Selected Passages from Hungarian-Ottoman Wars between 1372-1699

The Long War, Part 33; the third siege of Buda, 1603

Buda (before 1617)

The Christian army had set out on 17 September and they arrived at Pest three days later. Unlike in the previous year, now they have been able to bring together a larger army which boasted 40-45,000 soldiers. This time, they were hoping to take Buda Castle by all means. You can read more about Pest here:

The Ottoman army was led by the Serdar, Pasha Lala Mehmed. Due to the ongoing battles in Persia and in Anatolia against the Dzselalies, he had just a part of the Port’s mercenaries and of the Ispahies and Janissaries. It is likely that his army hasn’t even reached the number of 40,000 men. By the time the Ottomans arrived at Hamzabég (Érd city), the Christians had built out strong fortifications in the northern corner of the Csepel Island of the Danube.

The siege of Buda in 1603 

The Ottomans were supposed to chase them out of the island if they wanted to transport food by boats to Buda Castle. However, the Christians built a bridge over the Danube on 27 September. It could help them to cross to the Island of Tököl but they had to use boats to carry their soldiers to the Csepel Island from there. All in all, the Christians were able to transport their supplies across the bridge much easier and more undisturbed than the Turks could. Finally, the Ottomans have succeeded in bringing 10-15,000 warriors to the Csepel Island, 3-5,000 Janissaries and 7-10,000 cavalrymen.

The spies of the Habsburgs informed the commanders about the enemy’s moves so they were able to get ready to answer them.
The Turk army numbered fewer soldiers and they were not properly prepared, in addition to this, they were struggling with logistical problems and they didn’t have a route assigned for a retreat.

Lord Forgách Zsigmond took part in the battle, too

The Christians launched an attack against the enemy’s positions on the morning of 28 September. Chief General Russwurm sent several thousands of cavalry and infantrymen under the cover of a great fog. His primary goal was to stop the Turks from building out their bridgehead. The two cavalries clashed around 8 AM. The Hussars of Nádasdy Ferenc were fighting against the Ispahies of Pasha Deli Hasszán. Soon, the cavalry of Kollonitsch and Thurn has arrived to support the Hungarians so the Hungarians were able to overcome the enemy’s attack.

an Imperial mercenary

Russwurm sent his musketeers in mid-day who were shooting volleys at the Turks. The Ottomans tried to defend themselves but more German infantrymen arrived who finally have decided the battle. The Janissaries tried to evade being surrounded by escaping through the river by boats and by swimming while the Turk cavalry withdrew into the inner parts of the huge island. Pasha Dervis, the Ottomans’ leader have fallen in the battle, too. The Janissaries have suffered huge losses. The two chief commanders of the Turk army, Lala Mehmed and Deli Haszán were accusing each other of the defeat.

a Janissary soldier

Both armies have retreated into their camps and they were afraid to launch an attack for several days. Although Kollonitsch and Sulz have crossed to the Buda side of the river on 11 October with their 600 men, taking themselves into trenches but the Ottomans wiped them out two days later.

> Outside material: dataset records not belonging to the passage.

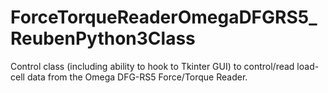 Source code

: # ForceTorqueReaderOmegaDFGRS5_ReubenPython3Class
Control class (including ability to hook to Tkinter GUI) to control/read load-cell data from the Omega DFG-RS5 Force/Torque Reader.
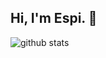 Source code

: ## Hi, I'm Espi. 👋

![github stats](https://github-readme-stats.vercel.app/api?username=smolespi&theme=radical&show_icons=true&hide_border=true)
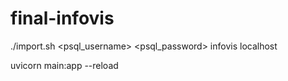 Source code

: # final-infovis

./import.sh <psql_username> <psql_password> infovis localhost

uvicorn main:app --reload 
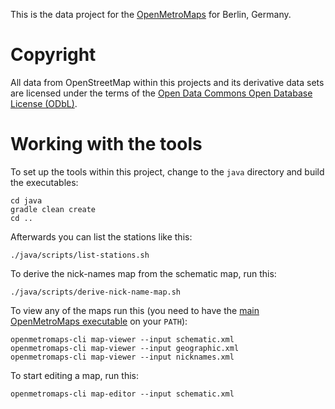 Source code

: This is the data project for the
[OpenMetroMaps](http://github.com/OpenMetroMaps)
for Berlin, Germany.

# Copyright

All data from OpenStreetMap within this projects
and its derivative data sets are licensed under
the terms of the
[Open Data Commons Open Database License (ODbL)](https://opendatacommons.org/licenses/odbl/).

# Working with the tools

To set up the tools within this project, change to the `java` directory
and build the executables:

    cd java
    gradle clean create
    cd ..

Afterwards you can list the stations like this:

    ./java/scripts/list-stations.sh

To derive the nick-names map from the schematic map, run this:

    ./java/scripts/derive-nick-name-map.sh

To view any of the maps run this (you need to have the
[main OpenMetroMaps
executable](https://github.com/OpenMetroMaps/OpenMetroMaps/blob/master/java/README.md)
on your `PATH`):

    openmetromaps-cli map-viewer --input schematic.xml
    openmetromaps-cli map-viewer --input geographic.xml
    openmetromaps-cli map-viewer --input nicknames.xml

To start editing a map, run this:

    openmetromaps-cli map-editor --input schematic.xml
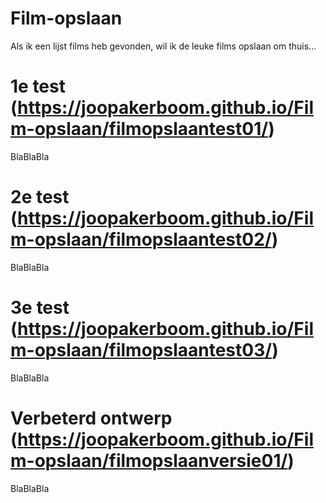 # Film-opslaan
Als ik een lijst films heb gevonden, wil ik de leuke films opslaan om thuis...

# 1e test (https://joopakerboom.github.io/Film-opslaan/filmopslaantest01/)
BlaBlaBla

# 2e test (https://joopakerboom.github.io/Film-opslaan/filmopslaantest02/)
BlaBlaBla

# 3e test (https://joopakerboom.github.io/Film-opslaan/filmopslaantest03/)
BlaBlaBla

# Verbeterd ontwerp (https://joopakerboom.github.io/Film-opslaan/filmopslaanversie01/)
BlaBlaBla
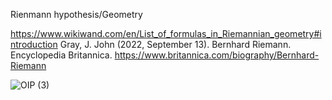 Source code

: Rienmann hypothesis/Geometry

https://www.wikiwand.com/en/List_of_formulas_in_Riemannian_geometry#introduction
Gray, J. John (2022, September 13). Bernhard Riemann. Encyclopedia Britannica. https://www.britannica.com/biography/Bernhard-Riemann

![OIP (3)](https://github.com/DarkStarStrix/Riemann-hypothesis/assets/108637439/8ba03092-9291-442c-9cb1-cb8de32b10c0)
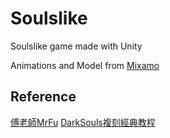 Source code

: # Soulslike

Soulslike game made with Unity

Animations and Model from [Mixamo](https://www.mixamo.com/)

## Reference

[傅老師MrFu](https://space.bilibili.com/211153830) [DarkSouls複刻經典教程](https://www.bilibili.com/video/BV1gW411T7yb?p=1&vd_source=0a0b67d122059954f68056e4d99ac666)  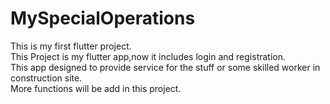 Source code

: # MySpecialOperations
This is my first flutter project.<br>
This Project is my flutter app,now it includes login and registration.<br>
This app designed to provide service for the stuff or some skilled worker in construction site.<br>
More functions will be add in this project.
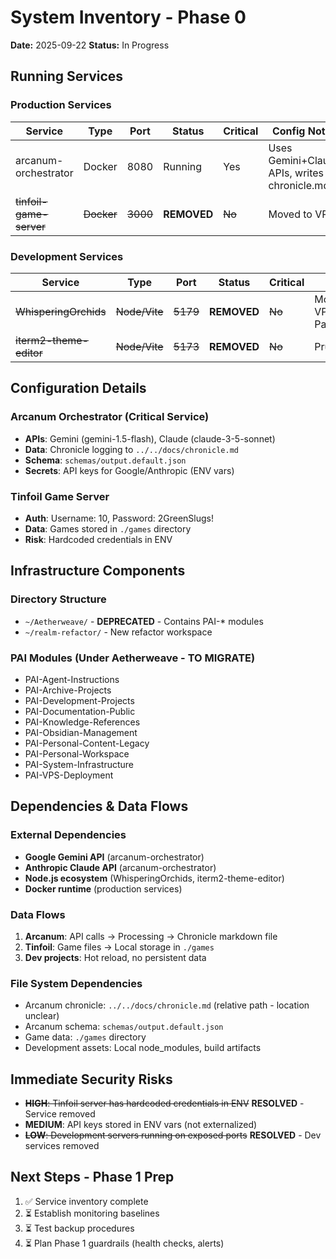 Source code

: # System Inventory - Phase 0

**Date:** 2025-09-22
**Status:** In Progress

## Running Services

### Production Services
| Service | Type | Port | Status | Critical | Config Notes |
|---------|------|------|--------|----------|---------------|
| arcanum-orchestrator | Docker | 8080 | Running | Yes | Uses Gemini+Claude APIs, writes to chronicle.md |
| ~~tinfoil-game-server~~ | ~~Docker~~ | ~~3000~~ | **REMOVED** | ~~No~~ | Moved to VPS |

### Development Services
| Service | Type | Port | Status | Critical | Project |
|---------|------|------|--------|----------|---------|
| ~~WhisperingOrchids~~ | ~~Node/Vite~~ | ~~5179~~ | **REMOVED** | ~~No~~ | Moved to VPS/GitHub Pages |
| ~~iterm2-theme-editor~~ | ~~Node/Vite~~ | ~~5173~~ | **REMOVED** | ~~No~~ | Pruned |

## Configuration Details

### Arcanum Orchestrator (Critical Service)
- **APIs**: Gemini (gemini-1.5-flash), Claude (claude-3-5-sonnet)
- **Data**: Chronicle logging to `../../docs/chronicle.md`
- **Schema**: `schemas/output.default.json`
- **Secrets**: API keys for Google/Anthropic (ENV vars)

### Tinfoil Game Server
- **Auth**: Username: 10, Password: 2GreenSlugs!
- **Data**: Games stored in `./games` directory
- **Risk**: Hardcoded credentials in ENV

## Infrastructure Components

### Directory Structure
- `~/Aetherweave/` - **DEPRECATED** - Contains PAI-* modules
- `~/realm-refactor/` - New refactor workspace

### PAI Modules (Under Aetherweave - TO MIGRATE)
- PAI-Agent-Instructions
- PAI-Archive-Projects
- PAI-Development-Projects
- PAI-Documentation-Public
- PAI-Knowledge-References
- PAI-Obsidian-Management
- PAI-Personal-Content-Legacy
- PAI-Personal-Workspace
- PAI-System-Infrastructure
- PAI-VPS-Deployment

## Dependencies & Data Flows

### External Dependencies
- **Google Gemini API** (arcanum-orchestrator)
- **Anthropic Claude API** (arcanum-orchestrator)
- **Node.js ecosystem** (WhisperingOrchids, iterm2-theme-editor)
- **Docker runtime** (production services)

### Data Flows
1. **Arcanum**: API calls → Processing → Chronicle markdown file
2. **Tinfoil**: Game files → Local storage in `./games`
3. **Dev projects**: Hot reload, no persistent data

### File System Dependencies
- Arcanum chronicle: `../../docs/chronicle.md` (relative path - location unclear)
- Arcanum schema: `schemas/output.default.json`
- Game data: `./games` directory
- Development assets: Local node_modules, build artifacts

## Immediate Security Risks
- ~~**HIGH**: Tinfoil server has hardcoded credentials in ENV~~ **RESOLVED** - Service removed
- **MEDIUM**: API keys stored in ENV vars (not externalized)
- ~~**LOW**: Development servers running on exposed ports~~ **RESOLVED** - Dev services removed

## Next Steps - Phase 1 Prep
1. ✅ Service inventory complete
2. ⏳ Establish monitoring baselines
3. ⏳ Test backup procedures
4. ⏳ Plan Phase 1 guardrails (health checks, alerts) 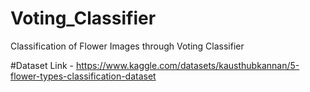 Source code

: # Voting_Classifier
Classification of Flower Images through Voting Classifier

#Dataset
Link - https://www.kaggle.com/datasets/kausthubkannan/5-flower-types-classification-dataset
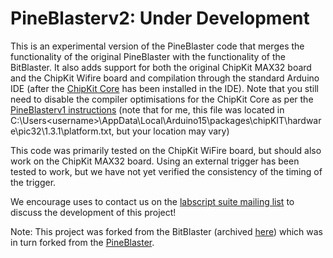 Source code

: PineBlasterv2: Under Development
==========================================

This is an experimental version of the PineBlaster code that merges the functionality of the original PineBlaster with the functionality of the BitBlaster.
It also adds support for both the original ChipKit MAX32 board and the ChipKit Wifire board and compilation through the standard Arduino IDE (after the [ChipKit Core](http://chipkit.net/wiki/index.php?title=ChipKIT_core) has been installed in the IDE).
Note that you still need to disable the compiler optimisations for the ChipKit Core as per the [PineBlasterv1 instructions](https://github.com/labscript-suite/pineblaster) (note that for me, this file was located in C:\Users\<username>\AppData\Local\Arduino15\packages\chipKIT\hardware\pic32\1.3.1\platform.txt, but your location may vary)

This code was primarily tested on the ChipKit WiFire board, but should also work on the ChipKit MAX32 board. 
Using an external trigger has been tested to work, but we have not yet verified the consistency of the timing of the trigger.

We encourage uses to contact us on the [labscript suite mailing list](https://groups.google.com/forum/#!forum/labscriptsuite) to discuss the development of this project!

Note: This project was forked from the BitBlaster (archived [here](https://github.com/labscript-suite-bitbucket-archive/martijnj-bitblaster--forked-from--labscript_suite-pineblaster)) which was in turn forked from the [PineBlaster](https://github.com/labscript-suite/pineblaster).
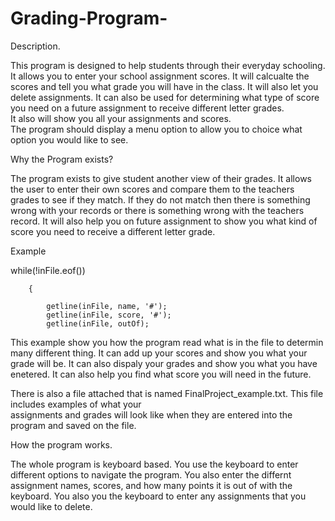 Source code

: # Grading-Program-

Description. 

This program is designed to help students through their everyday schooling.  
It allows you to enter your school assignment scores. 
It will calcualte the scores and tell you what grade you will have in the class. 
It will also let you delete assignments.
It can also be used for determining what type of score you need on a future assignment to receive different letter grades.  
It also will show you all your assignments and scores.  
The program should display a menu option to allow you to choice what option you would like to see. 

Why the Program exists?

The program exists to give student another view of their grades.  It allows the user to enter their own scores and compare
them to the teachers grades to see if they match.  If they do not match then there is something wrong with your records or 
there is something wrong with the teachers record.  It will also help you on future assignment to show you what kind of score
you need to receive a different letter grade. 

Example

while(!inFile.eof())

		{
		
			getline(inFile, name, '#');
			getline(inFile, score, '#');
			getline(inFile, outOf);
			
      
This example show you how the program read what is in the file to determin many different thing.  It can add up your scores and 
show you what your grade will be.  It can also dispaly your grades and show you what you have enetered.  It can also help you 
find what score you will need in the future.

There is also a file attached that is named FinalProject_example.txt.  This file includes examples of what your  
assignments and grades will look like when they are entered into the program and saved on the file.  

How the program works. 

The whole program is keyboard based.  You use the keyboard to enter different options to navigate the program.  You also enter 
the differnt assignment names, scores, and how many points it is out of with the keyboard.  You also you the keyboard to enter 
any assignments that you would like to delete.  
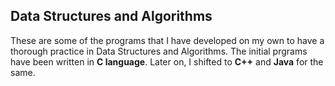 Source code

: ## Data Structures and Algorithms
These are some of the programs that I have developed on my own to have a thorough practice in Data Structures and Algorithms. The initial prgrams have been written in **C language**. Later on, I shifted to **C++** and **Java** for the same.
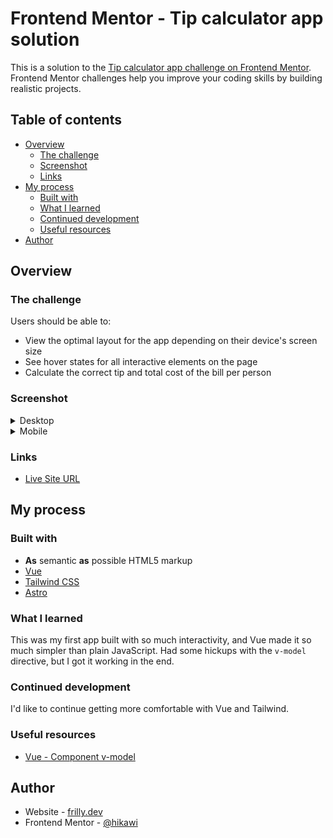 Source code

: # Frontend Mentor - Tip calculator app solution

This is a solution to the [Tip calculator app challenge on Frontend Mentor](https://www.frontendmentor.io/challenges/tip-calculator-app-ugJNGbJUX). Frontend Mentor challenges help you improve your coding skills by building realistic projects.

## Table of contents

- [Overview](#overview)
  - [The challenge](#the-challenge)
  - [Screenshot](#screenshot)
  - [Links](#links)
- [My process](#my-process)
  - [Built with](#built-with)
  - [What I learned](#what-i-learned)
  - [Continued development](#continued-development)
  - [Useful resources](#useful-resources)
- [Author](#author)

## Overview

### The challenge

Users should be able to:

- View the optimal layout for the app depending on their device's screen size
- See hover states for all interactive elements on the page
- Calculate the correct tip and total cost of the bill per person

### Screenshot

<details>
<summary>Desktop</summary>

![Desktop](./screenshot-desktop.jpeg)

</details>

<details>
<summary>Mobile</summary>

![Mobile](./screenshot-mobile.jpeg)

</details>

### Links

- [Live Site URL](https://tip-calculator-app.frilly.dev/)

## My process

### Built with

- **As** semantic **as** possible HTML5 markup
- [Vue](https://vuejs.org/)
- [Tailwind CSS](https://tailwindcss.com/)
- [Astro](https://astro.build/)

### What I learned

This was my first app built with so much interactivity, and Vue made it so much simpler than plain JavaScript. Had some hickups with the `v-model` directive, but I got it working in the end.

### Continued development

I'd like to continue getting more comfortable with Vue and Tailwind.

### Useful resources

- [Vue - Component v-model](https://vuejs.org/guide/components/v-model.html)

## Author

- Website - [frilly.dev](https://frilly.dev)
- Frontend Mentor - [@hikawi](https://www.frontendmentor.io/profile/hikawi)
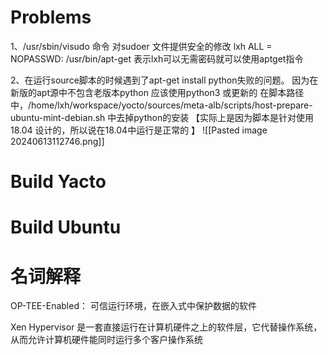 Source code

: 
# Problems

 1、/usr/sbin/visudo 命令
	 对sudoer 文件提供安全的修改
	 lxh ALL = NOPASSWD: /usr/bin/apt-get 表示lxh可以无需密码就可以使用aptget指令

2、在运行source脚本的时候遇到了apt-get install python失败的问题。
	因为在新版的apt源中不包含老版本python 应该使用python3 或更新的
	在脚本路径中，/home/lxh/workspace/yocto/sources/meta-alb/scripts/host-prepare-ubuntu-mint-debian.sh  中去掉python的安装  【实际上是因为脚本是针对使用18.04 设计的，所以说在18.04中运行是正常的 】
	![[Pasted image 20240613112746.png]]


# Build Yacto

# Build Ubuntu




# 名词解释

OP-TEE-Enabled： 可信运行环境，在嵌入式中保护数据的软件

Xen Hypervisor 是一套直接运行在计算机硬件之上的软件层，它代替操作系统，从而允许计算机硬件能同时运行多个客户操作系统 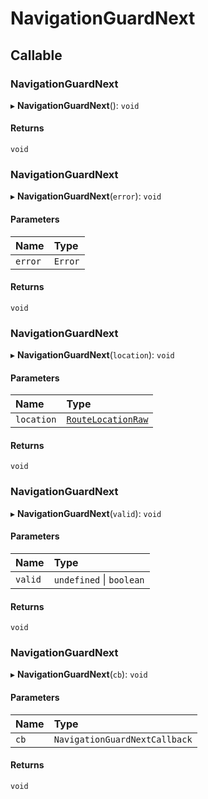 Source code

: # NavigationGuardNext

## Callable

### NavigationGuardNext

▸ **NavigationGuardNext**(): `void`

#### Returns

`void`

### NavigationGuardNext

▸ **NavigationGuardNext**(`error`): `void`

#### Parameters

| Name | Type |
| :------ | :------ |
| `error` | `Error` |

#### Returns

`void`

### NavigationGuardNext

▸ **NavigationGuardNext**(`location`): `void`

#### Parameters

| Name | Type |
| :------ | :------ |
| `location` | [`RouteLocationRaw`](../index.md#routelocationraw) |

#### Returns

`void`

### NavigationGuardNext

▸ **NavigationGuardNext**(`valid`): `void`

#### Parameters

| Name | Type |
| :------ | :------ |
| `valid` | `undefined` \| `boolean` |

#### Returns

`void`

### NavigationGuardNext

▸ **NavigationGuardNext**(`cb`): `void`

#### Parameters

| Name | Type |
| :------ | :------ |
| `cb` | `NavigationGuardNextCallback` |

#### Returns

`void`
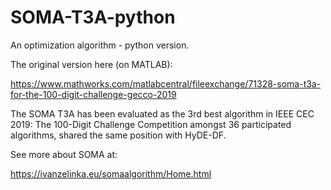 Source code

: # SOMA-T3A-python

An optimization algorithm - python version.

The original version here (on MATLAB):

https://www.mathworks.com/matlabcentral/fileexchange/71328-soma-t3a-for-the-100-digit-challenge-gecco-2019

The SOMA T3A has been evaluated as the 3rd best algorithm in IEEE CEC 2019: The 100-Digit Challenge Competition amongst 36 participated algorithms,
shared the same position with HyDE-DF.

See more about SOMA at:

https://ivanzelinka.eu/somaalgorithm/Home.html
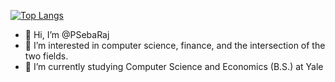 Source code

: [![Top Langs](https://github-readme-stats.vercel.app/api/top-langs/?username=psebaraj&layout=compact&langs_count=6&theme=cobalt)](https://github.com/psebaraj/github-readme-stats)

- 👋 Hi, I’m @PSebaRaj
- 👀 I’m interested in computer science, finance, and the intersection of the two fields.
- 🌱 I’m currently studying Computer Science and Economics (B.S.) at Yale

<!---
PSebaRaj/PSebaRaj is a ✨ special ✨ repository because its `README.md` (this file) appears on your GitHub profile.
You can click the Preview link to take a look at your changes.
--->

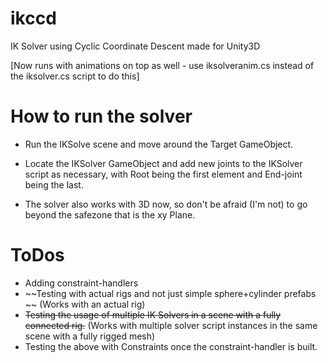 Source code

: # ikccd
IK Solver using Cyclic Coordinate Descent made for Unity3D

[Now runs with animations on top as well - use iksolveranim.cs instead of the iksolver.cs script to do this]

# How to run the solver
 - Run the IKSolve scene and move around the Target GameObject.


 - Locate the IKSolver GameObject and add new joints to the IKSolver script as necessary, with Root being the first element and End-joint being the last.


 - The solver also works with 3D now, so don't be afraid (I'm not) to go beyond the safezone that is the xy Plane.

# ToDos
 
 - Adding constraint-handlers
 - ~~Testing with actual rigs and not just simple sphere+cylinder prefabs ~~
    (Works with an actual rig)
 - ~~Testing the usage of multiple IK Solvers in a scene with a fully connected rig.~~
    (Works with multiple solver script instances in the same scene with a fully rigged mesh)
 - Testing the above with Constraints once the constraint-handler is built.
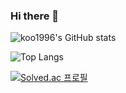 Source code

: ### Hi there 👋

<!--
**koo1996/koo1996** is a ✨ _special_ ✨ repository because its `README.md` (this file) appears on your GitHub profile.

Here are some ideas to get you started:

- 🔭 I’m currently working on ...
- 🌱 I’m currently learning ...
- 👯 I’m looking to collaborate on ...
- 🤔 I’m looking for help with ...
- 💬 Ask me about ...
- 📫 How to reach me: ...
- 😄 Pronouns: ...
- ⚡ Fun fact: ...
-->
![koo1996's GitHub stats](https://github-readme-stats.vercel.app/api?username=koo1996&show_icons=true&theme=tokyonight) 

![Top Langs](https://github-readme-stats.vercel.app/api/top-langs/?username=koo1996&layout=Demo&theme=onedark)

[![Solved.ac 프로필](http://mazassumnida.wtf/api/v2/generate_badge?boj=chairmankoo)](https://solved.ac/chairmankoo)
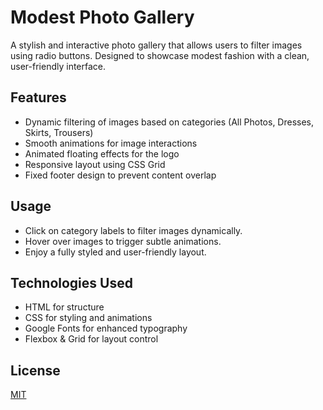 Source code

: # Modest Photo Gallery

A stylish and interactive photo gallery that allows users to filter images using radio buttons. Designed to showcase modest fashion with a clean, user-friendly interface.




## Features
- Dynamic filtering of images based on categories (All Photos, Dresses, Skirts, Trousers)
- Smooth animations for image interactions
- Animated floating effects for the logo
- Responsive layout using CSS Grid
- Fixed footer design to prevent content overlap
## Usage
- Click on category labels to filter images dynamically.
- Hover over images to trigger subtle animations.
- Enjoy a fully styled and user-friendly layout.

## Technologies Used
- HTML for structure
- CSS for styling and animations
- Google Fonts for enhanced typography
- Flexbox & Grid for layout control

## License

[MIT](https://choosealicense.com/licenses/mit/)

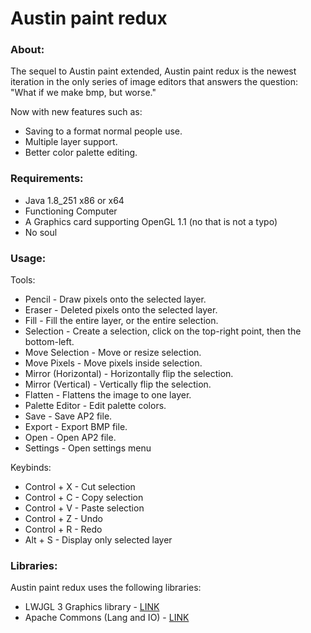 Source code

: # Austin paint redux
### About:
The sequel to Austin paint extended, Austin paint redux is the newest iteration in the only series of image editors that answers the question: "What if we make bmp, but worse."

Now with new features such as:
* Saving to a format normal people use.
* Multiple layer support.
* Better color palette editing.

### Requirements:
* Java 1.8_251 x86 or x64
* Functioning Computer
* A Graphics card supporting OpenGL 1.1 (no that is not a typo)
* No soul

### Usage:
Tools:
* Pencil - Draw pixels onto the selected layer.
* Eraser - Deleted pixels onto the selected layer.
* Fill - Fill the entire layer, or the entire selection.
* Selection - Create a selection, click on the top-right point, then the bottom-left.
* Move Selection - Move or resize selection.
* Move Pixels - Move pixels inside selection.
* Mirror (Horizontal) - Horizontally flip the selection.
* Mirror (Vertical) - Vertically flip the selection.
* Flatten - Flattens the image to one layer.
* Palette Editor - Edit palette colors.
* Save - Save AP2 file.
* Export - Export BMP file.
* Open - Open AP2 file.
* Settings - Open settings menu

Keybinds:
* Control + X - Cut selection
* Control + C - Copy selection
* Control + V - Paste selection
* Control + Z - Undo
* Control + R - Redo
* Alt + S     - Display only selected layer
### Libraries:
Austin paint redux uses the following libraries:
- LWJGL 3 Graphics library - [LINK](https://www.lwjgl.org/)
- Apache Commons (Lang and IO) - [LINK](https://commons.apache.org/)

Mehmed went to the north on 15 October and made his camp at Kelenföld. General Russwurm crossed the river to the Buda side on 20 October at Szentendre but Lala Mehmed hasn’t accepted to hold a battle against him. After this, Russwurm has moved away with his entire army from Buda on 6 November.

General Christoph Russwurm

As the weather was getting colder, the Imperials had no more chance to besiege Buda and they were also running out of food. At the same time, Buda was guarded by a strong garrison. At least, the Christians were able to attack the Castle of Hatvan while retreating home in the middle of November. 

The taking of Hatvan castle

Hatvan castle in 1596

Despite the failure at Buda, Russwurm wanted to show up a success so he turned towards the not too strong Castle of Hatvan which was not far away from there. My remark: “Hatvan” means “sixty” in the Hungarian language and interestingly, it is exactly 60 kilometers from Buda. Here is more about Hatvan castle:

Russwurm sent his vanguard to Hatvan on 12 November, it was led by the generals Nádasdy Ferenc, Sulz, and Strasoldo. He also stroke camps at Buda on 15 November and went to Hatvan. The siege of the castle took place between 16-19 November and the defenders surrendered it after the three-day-long bombardment. Russwurm left behind 400 men in its garrison then he went to his wintering area with his army. It happened on 19 November 1603 that the city of Hatvan surrendered to the Christian forces but it was no compensation for the failure suffered at Buda. 

Nádasdy Ferenc

As for Lord Nádasdy Ferenc, it was his last campaign. He was already sick when he returned from Hatvan to his Castle of Sárvár. He died there on 4 January 1604 and it was a serious loss to the Hungarian and the Imperial army alike.